Until Donovan scored, the U.S. team was headed home under the World Cup's complicated tie-breaker system. Now the Americans will play Ghana on Saturday in Rustenburg, South Africa, for a spot in the quarterfinals.
Coming into yesterday's match, which was also a must-win game for Algeria, the Americans had failed to make it out of group play five times in seven tournaments.
"This team embodies what the American spirit is about," Donovan said. "We had a goal disallowed the other night, We had another good goal disallowed tonight. But we just keep going. And I think that's what people admire so much about Americans. And I'm damn proud."
Former President Bill Clinton lingered in the locker room for 45 minutes after the game to congratulate the players. A team official said Mr. Clinton repeatedly told the team how proud he was of them.
When Donovan scored, raucous cheers erupted on the floor of the New York Stock Exchange and even in White House auditoriums, according to e-mails sent to Mr. Gulati.
"That's probably going to capture more people's attention than if we won the game 3-0 and it was easy," U.S. goalkeeper Tim Howard said.
The Americans lost one goal on a questionable offside call, another to an inexplicably bad shot by Jozy Altidore, and a third chance, early in the second half, when Clint Dempsey hit the post with one shot, then knocked the rebound past an open net.
"You shake it out of your head and keep on fighting," Dempsey said.
The game went on past the 90 minutes of regulation and into stoppage time - the minutes added to the clock by the referee based on halts in play for injuries and other delays.
The United States got its final break when Howard knocked down an Algerian shot, then whipped the ball up to Donovan, racing along the right side. Donovan passed the ball to Altidore deep in the Algerian end. Altidore's pass to Dempsey hit Dempsey's foot at about the same time Algerian goalkeeper Rais Bolhi did.
With Bolhi, who played a magnificent game, on the ground, Donovan was able to swoop in and knock the loose ball into the back of the net for the win.
"Hands down, the biggest moment of my career," said Donovan.
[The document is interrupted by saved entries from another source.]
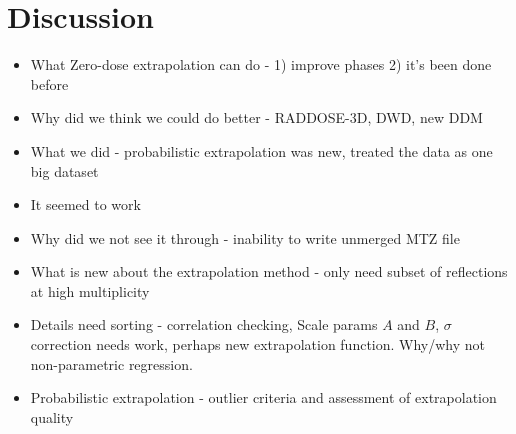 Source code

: \section{Discussion}
\label{sec:Discussion - Zero-dose extrapolation}

\begin{itemize}
    \item What Zero-dose extrapolation can do - 1) improve phases 2) it's been done before
    \item Why did we think we could do better - RADDOSE-3D, DWD, new DDM
    \item What we did - probabilistic extrapolation was new, treated the data as one big dataset
    \item It seemed to work
    \item Why did we not see it through - inability to write unmerged MTZ file
    \item What is new about the extrapolation method - only need subset of reflections at high multiplicity
    \item Details need sorting - correlation checking, Scale params $A$ and $B$, $\sigma$ correction needs work, perhaps new extrapolation function. Why/why not non-parametric regression.
    \item Probabilistic extrapolation - outlier criteria and assessment of extrapolation quality
\end{itemize}
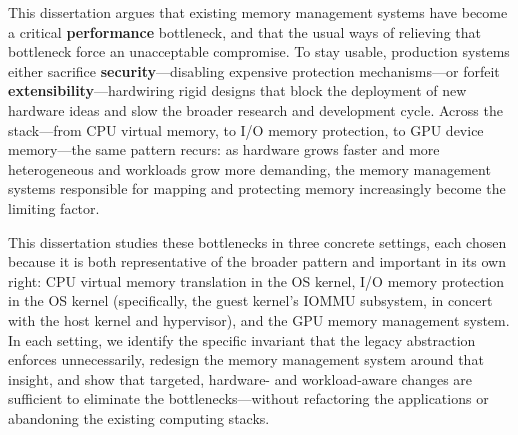 This dissertation argues that existing memory management systems have become a
critical \textbf{performance} bottleneck, and that the usual ways of relieving that
bottleneck force an unacceptable compromise.
To stay usable, production systems either sacrifice \textbf{security}---disabling
expensive protection mechanisms---or forfeit \textbf{extensibility}---hardwiring rigid
designs that block the deployment of new hardware ideas and slow the broader research
and development cycle.
Across the stack---from CPU virtual memory, to I/O memory protection, to GPU
device memory---the same pattern recurs:
as hardware grows faster and more heterogeneous and workloads grow more demanding,
the memory management systems responsible for mapping and protecting memory
increasingly become the limiting factor.

This dissertation studies these bottlenecks in three concrete settings, each chosen
because it is both representative of the broader pattern and important in its
own right:
CPU virtual memory translation in the OS kernel,
I/O memory protection in the OS kernel (specifically, the guest kernel's IOMMU
subsystem, in concert with the host kernel and hypervisor),
and the GPU memory management system.
In each setting, we identify the specific invariant that the legacy abstraction
enforces unnecessarily, redesign the memory management system around that insight,
and show that targeted, hardware- and workload-aware changes are sufficient to
eliminate the bottlenecks---without refactoring the applications or abandoning the
existing computing stacks.

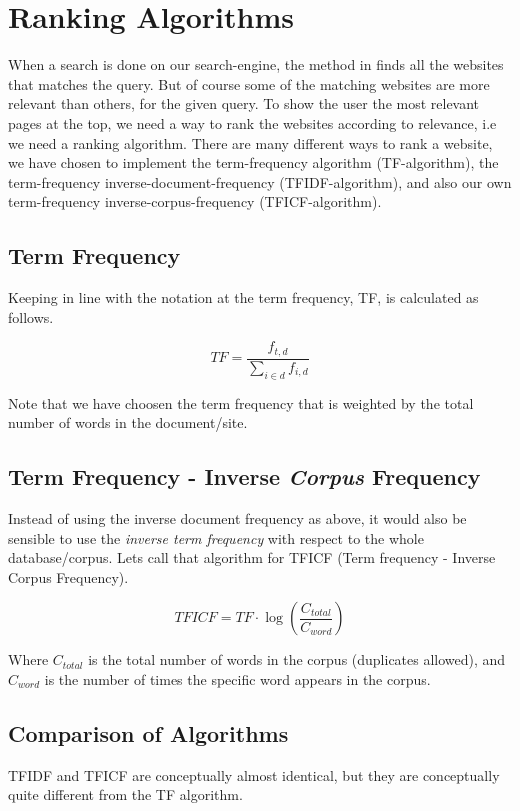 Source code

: \section{Ranking Algorithms}
\label{sec:rankingAlgorithms}
When a search is done on our search-engine, the method  in  finds all the websites that matches the query. But of course some of the matching websites are more relevant than others, for the given query. To show the user the most relevant pages at the top, we need a way to rank the websites according to relevance, i.e we need a ranking algorithm. There are many different ways to rank a website, we have chosen to implement the term-frequency algorithm (TF-algorithm), the term-frequency inverse-document-frequency (TFIDF-algorithm), and also our own  term-frequency inverse-corpus-frequency (TFICF-algorithm).    

\subsection{Term Frequency}
Keeping in line with the notation at \cite{wikiTFIDF} the term frequency, TF, is calculated as follows.

\[ TF = \frac{f_{t,d}}{\sum_{i \in d}f_{i,d}} \]

Note that we have choosen the term frequency that is weighted by the total number of words in the document/site. %




\subsection{Term Frequency - Inverse \emph{Corpus} Frequency}
Instead of using the inverse document frequency as above, it would also be sensible to use the \emph{inverse term frequency} with respect to the whole database/corpus. Lets call that algorithm for TFICF (Term frequency - Inverse Corpus Frequency).
    
\[ TFICF = TF \cdot \log{\left( \frac{C_{total}}{C_{word}} \right) } \]

Where \(C_{total}\) is the total number of words in the corpus (duplicates allowed), and \(C_{word}\) is the number of times the specific word appears in the corpus. 



\subsection{Comparison of Algorithms}
TFIDF and TFICF are conceptually almost identical, but they are conceptually quite different from the TF algorithm. 

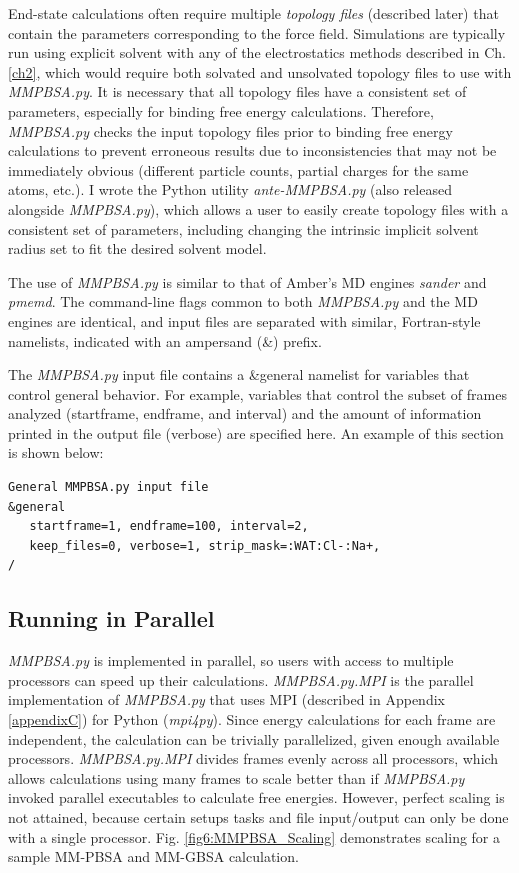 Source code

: End-state calculations often require multiple \emph{topology files} (described
later) that contain the parameters corresponding to the force field. Simulations
are typically run using explicit solvent with any of the electrostatics methods
described in Ch. \ref{ch2}, which would require both solvated and unsolvated
topology files to use with \emph{MMPBSA.py}. It is necessary that all topology
files have a consistent set of parameters, especially for binding free energy
calculations. Therefore, \emph{MMPBSA.py} checks the input topology files prior
to binding free energy calculations to prevent erroneous results due to
inconsistencies that may not be immediately obvious (\eg different particle
counts, partial charges for the same atoms, etc.). I wrote the Python utility
\emph{ante-MMPBSA.py} (also released alongside \emph{MMPBSA.py}), which allows a
user to easily create topology files with a consistent set of parameters,
including changing the intrinsic implicit solvent radius set to fit the desired
solvent model.

The use of \emph{MMPBSA.py} is similar to that of Amber's MD engines
\emph{sander} and \emph{pmemd}. The command-line flags common to both
\emph{MMPBSA.py} and the MD engines are identical, and input files are separated
with similar, Fortran-style namelists, indicated with an ampersand (\&) prefix.

The \emph{MMPBSA.py} input file contains a &general namelist for variables that
control general behavior. For example, variables that control the subset of
frames analyzed (startframe, endframe, and interval) and the amount of
information printed in the output file (verbose) are specified here. An example
of this section is shown below:
\begin{verbatim}
General MMPBSA.py input file
&general
   startframe=1, endframe=100, interval=2,
   keep_files=0, verbose=1, strip_mask=:WAT:Cl-:Na+,
/
\end{verbatim}

\subsection{Running in Parallel}

\emph{MMPBSA.py} is implemented in parallel, so users with access to multiple
processors can speed up their calculations. \emph{MMPBSA.py.MPI} is the parallel
implementation of \emph{MMPBSA.py} that uses MPI (described in Appendix
\ref{appendixC}) for Python (\emph{mpi4py}). Since energy calculations for each
frame are independent, the calculation can be trivially parallelized, given
enough available processors. \emph{MMPBSA.py.MPI} divides frames evenly across
all processors, which allows calculations using many frames to scale better than
if \emph{MMPBSA.py} invoked parallel executables to calculate free energies.
However, perfect scaling is not attained, because certain setups tasks and file
input/output can only be done with a single processor. Fig.
\ref{fig6:MMPBSA_Scaling} demonstrates scaling for a sample MM-PBSA and MM-GBSA
calculation.

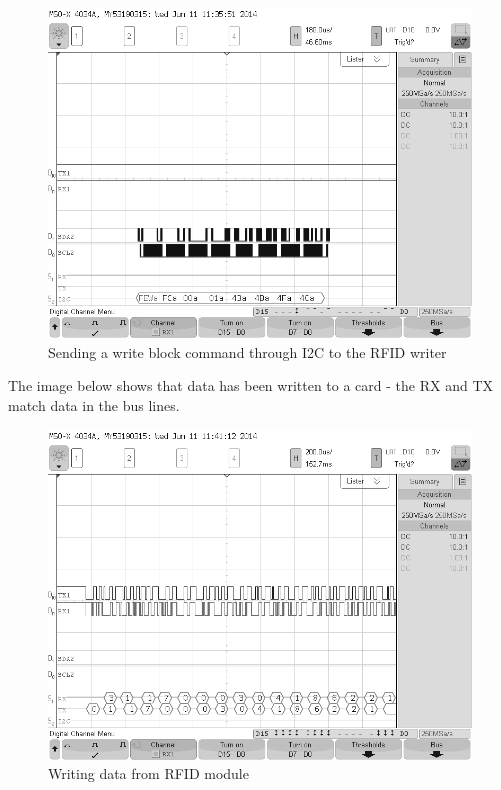 \documentclass[12pt]{article} %
\begin{document}
	\begin{figure}[H]
		\centering
		\includegraphics[width=\textwidth]{images/scopeimages/cardwriteblockI2C.png}
		\caption{Sending a write block command through I2C to the RFID writer}
		\label{fig:write1}
	\end{figure}
	
	The image below shows that data has been written to a card - the RX and TX match data in the bus lines.
	
	\begin{figure}[H]
		\centering
		\includegraphics[width=\textwidth]{images/scopeimages/cardwriteRFID.png}
		\caption{Writing data from RFID module}
		\label{fig:write2}
	\end{figure}
\end{document}
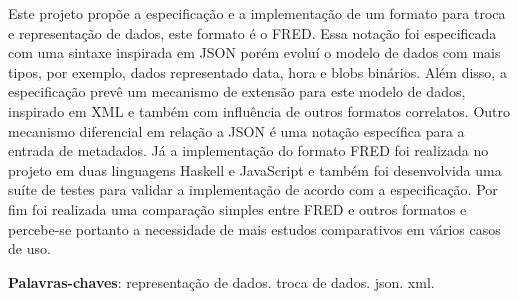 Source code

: \begin{resumo}

Este projeto propõe a especificação e a implementação de um formato para
troca e representação de dados, este formato é o FRED. Essa notação foi 
especificada com uma sintaxe inspirada em JSON porém evoluí o modelo de 
dados com mais tipos, por exemplo, dados representado data, hora e blobs 
binários. Além disso, a especificação prevê um mecanismo de extensão 
para este modelo de dados, inspirado em XML e também com influência de 
outros formatos correlatos. Outro mecanismo diferencial em relação a JSON 
é uma notação específica para a entrada de metadados. Já a implementação do 
formato FRED foi realizada no projeto em duas linguagens Haskell e JavaScript 
e também foi desenvolvida uma suíte de testes para validar a implementação 
de acordo com a especificação. Por fim foi realizada uma comparação simples 
entre FRED e outros formatos e percebe-se portanto a necessidade de mais 
estudos comparativos em vários casos de uso.

 \vspace{\onelineskip}
    
 \noindent
 \textbf{Palavras-chaves}: representação de dados. troca de dados. json. xml.
\end{resumo}
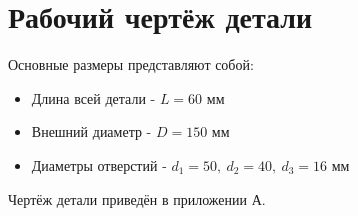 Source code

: \section{Рабочий чертёж детали}

Основные размеры представляют собой:
\begin{itemize}
    \item Длина всей детали - $L=60$ мм
    \item Внешний диаметр - $D=150$ мм
    \item Диаметры отверстий - $d_1=50,\ d_2=40,\ d_3=16$ мм
\end{itemize}


Чертёж детали приведён в приложении А.


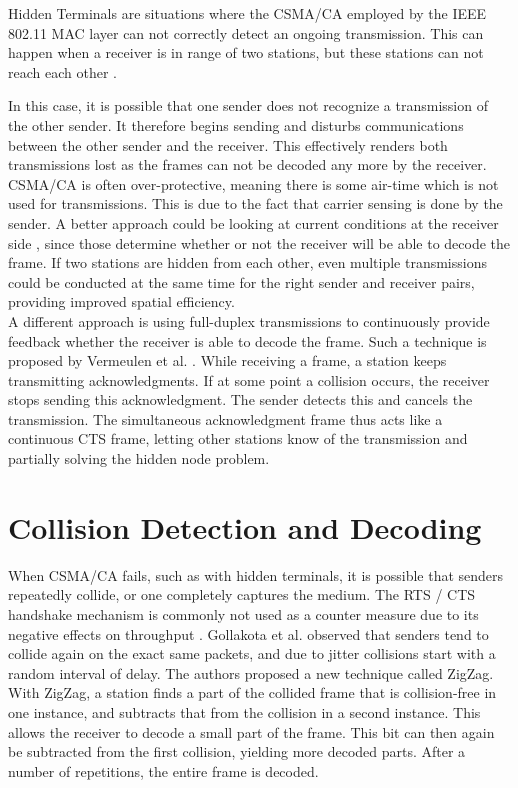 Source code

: Hidden Terminals are situations where the \gls{CSMA/CA} employed by the IEEE 802.11 MAC layer can not correctly detect an ongoing transmission. This can happen when a receiver is in range of two stations, but these stations can not reach each other \cite{perahia2013}.

In this case, it is possible that one sender does not recognize a transmission of the other sender. It therefore begins sending and disturbs communications between the other sender and the receiver. This effectively renders both transmissions lost as the frames can not be decoded any more by the receiver.\\

\gls{CSMA/CA} is often over-protective, meaning there is some air-time which is not used for transmissions. This is due to the fact that carrier sensing is done by the sender. A better approach could be looking at current conditions at the receiver side \cite{halperin2007}, since those determine whether or not the receiver will be able to decode the frame. If two stations are hidden from each other, even multiple transmissions could be conducted at the same time for the right sender and receiver pairs, providing improved spatial efficiency.\\

A different approach is using full-duplex transmissions to continuously provide feedback whether the receiver is able to decode the frame. Such a technique is proposed by Vermeulen et al. \cite{vermeulen2016}. While receiving a frame, a station keeps transmitting acknowledgments. If at some point a collision occurs, the receiver stops sending this acknowledgment. The sender detects this and cancels the transmission. The simultaneous acknowledgment frame thus acts like a continuous CTS frame, letting other stations know of the transmission and partially solving the hidden node problem.



\section{Collision Detection and Decoding}

When \gls{CSMA/CA} fails, such as with hidden terminals, it is possible that senders repeatedly collide, or one completely captures the medium. The \gls{RTS} / \gls{CTS} handshake mechanism is commonly not used as a counter measure due to its negative effects on throughput \cite{bianchi2000, gollakota2008, choi2013}. Gollakota et al. observed that senders tend to collide again on the exact same packets, and due to jitter collisions start with a random interval of delay. The authors proposed a new technique called ZigZag. With ZigZag, a station finds a part of the collided frame that is collision-free in one instance, and subtracts that from the collision in a second instance. This allows the receiver to decode a small part of the frame. This bit can then again be subtracted from the first collision, yielding more decoded parts. After a number of repetitions, the entire frame is decoded.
After his 44th international goal, a U.S. record, Donovan ran joyously to the corner flag, sliding headfirst in a belly flop. His teammates ran down the sideline to mob him.
"A lot of kisses. A little uncomfortable," Donovan said. "It's something I'll have imbedded in my mind forever."
Even 30 minutes later, Donovan's eyes watered and his voice cracked as he talked about the goal.
The field long empty, American fans remained in the stands, still cheering and waving the Stars and Stripes.